El. MŚ 2022: Austria poważnie osłabiona. "Nie ma rozwiązania, które zadowoliłoby wszystkich"
Reprezentacja Austrii w meczu ze Szkocją w Glasgow, którym zainauguruje eliminacje mistrzostw świata, będzie sobie musiała poradzić bez piłkarzy z ligi niemieckiej. Ma to związek z obowiązkową kwarantanną, której muszą się poddać wszyscy wracający do Niemiec z Wysp Brytyjskich.
- Zgodnie z obowiązującymi dziś przepisami piłkarze z ligi niemieckiej nie będą w Glasgow do dyspozycji selekcjonera Franco Fody. Nie planujemy ich podróży do Szkocji - zaznaczyła austriacka federacja (OeFB) w komunikacie.
OeFB potwierdziła, że nie przewiduje w tej sytuacji innych scenariuszy.
- Ubolewam, ale nie ma rozwiązania, które zadowoliłoby wszystkich - podkreślił niemiecki selekcjoner Austriaków.

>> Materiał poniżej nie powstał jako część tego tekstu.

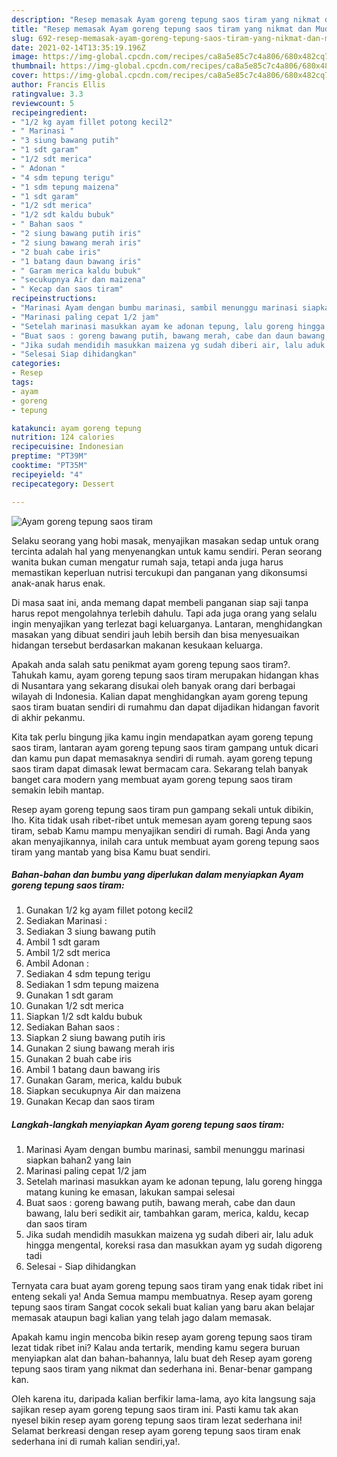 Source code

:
 ```yaml
---
description: "Resep memasak Ayam goreng tepung saos tiram yang nikmat dan Mudah Dibuat"
title: "Resep memasak Ayam goreng tepung saos tiram yang nikmat dan Mudah Dibuat"
slug: 692-resep-memasak-ayam-goreng-tepung-saos-tiram-yang-nikmat-dan-mudah-dibuat
date: 2021-02-14T13:35:19.196Z
image: https://img-global.cpcdn.com/recipes/ca8a5e85c7c4a806/680x482cq70/ayam-goreng-tepung-saos-tiram-foto-resep-utama.jpg
thumbnail: https://img-global.cpcdn.com/recipes/ca8a5e85c7c4a806/680x482cq70/ayam-goreng-tepung-saos-tiram-foto-resep-utama.jpg
cover: https://img-global.cpcdn.com/recipes/ca8a5e85c7c4a806/680x482cq70/ayam-goreng-tepung-saos-tiram-foto-resep-utama.jpg
author: Francis Ellis
ratingvalue: 3.3
reviewcount: 5
recipeingredient:
- "1/2 kg ayam fillet potong kecil2"
- " Marinasi "
- "3 siung bawang putih"
- "1 sdt garam"
- "1/2 sdt merica"
- " Adonan "
- "4 sdm tepung terigu"
- "1 sdm tepung maizena"
- "1 sdt garam"
- "1/2 sdt merica"
- "1/2 sdt kaldu bubuk"
- " Bahan saos "
- "2 siung bawang putih iris"
- "2 siung bawang merah iris"
- "2 buah cabe iris"
- "1 batang daun bawang iris"
- " Garam merica kaldu bubuk"
- "secukupnya Air dan maizena"
- " Kecap dan saos tiram"
recipeinstructions:
- "Marinasi Ayam dengan bumbu marinasi, sambil menunggu marinasi siapkan bahan2 yang lain"
- "Marinasi paling cepat 1/2 jam"
- "Setelah marinasi masukkan ayam ke adonan tepung, lalu goreng hingga matang kuning ke emasan, lakukan sampai selesai"
- "Buat saos : goreng bawang putih, bawang merah, cabe dan daun bawang, lalu beri sedikit air, tambahkan garam, merica, kaldu, kecap dan saos tiram"
- "Jika sudah mendidih masukkan maizena yg sudah diberi air, lalu aduk hingga mengental, koreksi rasa dan masukkan ayam yg sudah digoreng tadi"
- "Selesai Siap dihidangkan"
categories:
- Resep
tags:
- ayam
- goreng
- tepung

katakunci: ayam goreng tepung 
nutrition: 124 calories
recipecuisine: Indonesian
preptime: "PT39M"
cooktime: "PT35M"
recipeyield: "4"
recipecategory: Dessert

---
```



![Ayam goreng tepung saos tiram](https://img-global.cpcdn.com/recipes/ca8a5e85c7c4a806/680x482cq70/ayam-goreng-tepung-saos-tiram-foto-resep-utama.jpg)

Selaku seorang yang hobi masak, menyajikan masakan sedap untuk orang tercinta adalah hal yang menyenangkan untuk kamu sendiri. Peran seorang  wanita bukan cuman mengatur rumah saja, tetapi anda juga harus memastikan keperluan nutrisi tercukupi dan panganan yang dikonsumsi anak-anak harus enak.

Di masa  saat ini, anda memang dapat membeli panganan siap saji tanpa harus repot mengolahnya terlebih dahulu. Tapi ada juga orang yang selalu ingin menyajikan yang terlezat bagi keluarganya. Lantaran, menghidangkan masakan yang dibuat sendiri jauh lebih bersih dan bisa menyesuaikan hidangan tersebut berdasarkan makanan kesukaan keluarga. 



Apakah anda salah satu penikmat ayam goreng tepung saos tiram?. Tahukah kamu, ayam goreng tepung saos tiram merupakan hidangan khas di Nusantara yang sekarang disukai oleh banyak orang dari berbagai wilayah di Indonesia. Kalian dapat menghidangkan ayam goreng tepung saos tiram buatan sendiri di rumahmu dan dapat dijadikan hidangan favorit di akhir pekanmu.

Kita tak perlu bingung jika kamu ingin mendapatkan ayam goreng tepung saos tiram, lantaran ayam goreng tepung saos tiram gampang untuk dicari dan kamu pun dapat memasaknya sendiri di rumah. ayam goreng tepung saos tiram dapat dimasak lewat bermacam cara. Sekarang telah banyak banget cara modern yang membuat ayam goreng tepung saos tiram semakin lebih mantap.

Resep ayam goreng tepung saos tiram pun gampang sekali untuk dibikin, lho. Kita tidak usah ribet-ribet untuk memesan ayam goreng tepung saos tiram, sebab Kamu mampu menyajikan sendiri di rumah. Bagi Anda yang akan menyajikannya, inilah cara untuk membuat ayam goreng tepung saos tiram yang mantab yang bisa Kamu buat sendiri.

<!--inarticleads1-->

##### Bahan-bahan dan bumbu yang diperlukan dalam menyiapkan Ayam goreng tepung saos tiram:

1. Gunakan 1/2 kg ayam fillet potong kecil2
1. Sediakan  Marinasi :
1. Sediakan 3 siung bawang putih
1. Ambil 1 sdt garam
1. Ambil 1/2 sdt merica
1. Ambil  Adonan :
1. Sediakan 4 sdm tepung terigu
1. Sediakan 1 sdm tepung maizena
1. Gunakan 1 sdt garam
1. Gunakan 1/2 sdt merica
1. Siapkan 1/2 sdt kaldu bubuk
1. Sediakan  Bahan saos :
1. Siapkan 2 siung bawang putih iris
1. Gunakan 2 siung bawang merah iris
1. Gunakan 2 buah cabe iris
1. Ambil 1 batang daun bawang iris
1. Gunakan  Garam, merica, kaldu bubuk
1. Siapkan secukupnya Air dan maizena
1. Gunakan  Kecap dan saos tiram




<!--inarticleads2-->

##### Langkah-langkah menyiapkan Ayam goreng tepung saos tiram:

1. Marinasi Ayam dengan bumbu marinasi, sambil menunggu marinasi siapkan bahan2 yang lain
1. Marinasi paling cepat 1/2 jam
1. Setelah marinasi masukkan ayam ke adonan tepung, lalu goreng hingga matang kuning ke emasan, lakukan sampai selesai
1. Buat saos : goreng bawang putih, bawang merah, cabe dan daun bawang, lalu beri sedikit air, tambahkan garam, merica, kaldu, kecap dan saos tiram
1. Jika sudah mendidih masukkan maizena yg sudah diberi air, lalu aduk hingga mengental, koreksi rasa dan masukkan ayam yg sudah digoreng tadi
1. Selesai - Siap dihidangkan




Ternyata cara buat ayam goreng tepung saos tiram yang enak tidak ribet ini enteng sekali ya! Anda Semua mampu membuatnya. Resep ayam goreng tepung saos tiram Sangat cocok sekali buat kalian yang baru akan belajar memasak ataupun bagi kalian yang telah jago dalam memasak.

Apakah kamu ingin mencoba bikin resep ayam goreng tepung saos tiram lezat tidak ribet ini? Kalau anda tertarik, mending kamu segera buruan menyiapkan alat dan bahan-bahannya, lalu buat deh Resep ayam goreng tepung saos tiram yang nikmat dan sederhana ini. Benar-benar gampang kan. 

Oleh karena itu, daripada kalian berfikir lama-lama, ayo kita langsung saja sajikan resep ayam goreng tepung saos tiram ini. Pasti kamu tak akan nyesel bikin resep ayam goreng tepung saos tiram lezat sederhana ini! Selamat berkreasi dengan resep ayam goreng tepung saos tiram enak sederhana ini di rumah kalian sendiri,ya!.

ZOBACZ TAKŻE: El. MŚ 2022: Z nich zrezygnował Paulo Sousa
Foda w Glasgow nie będzie mógł skorzystać m.in. z Davida Alaby z Bayernu Monachium, Marcela Sabitzera z RB Lipsk, Aleksandara Dragovica z Bayeru Leverkusen czy bramkostrzelnego Sasy Kalajdzica z VfB Stuttgart.
Łącznie w szerokiej kadrze jest ośmiu zawodników z klubów niemieckich. Wszyscy oni będą mogli zagrać 28 i 31 marca w Wiedniu przeciw Wyspom Owczym oraz Danii.
Podobna sytuacja dotyczyć może polskich kadrowiczów z Bundesligi, czyli Roberta Lewandowskiego z Bayernu Monachium i Krzysztof Piątka z Herthy Berlin.
- Mogą pojawić się pewne problemy, jeżeli chodzi o obecność w meczu z Anglią trzech napastników: Lewandowskiego, Piątka i Arkadiusza Milika. Na ten moment nie jesteśmy pewni ich obecności w tym spotkaniu - przyznał portugalski selekcjoner biało-czerwonych Paulo Sousa podczas poniedziałkowej wideokonferencji prasowej.
Polska ma zagrać z Anglią w Londynie 31 marca.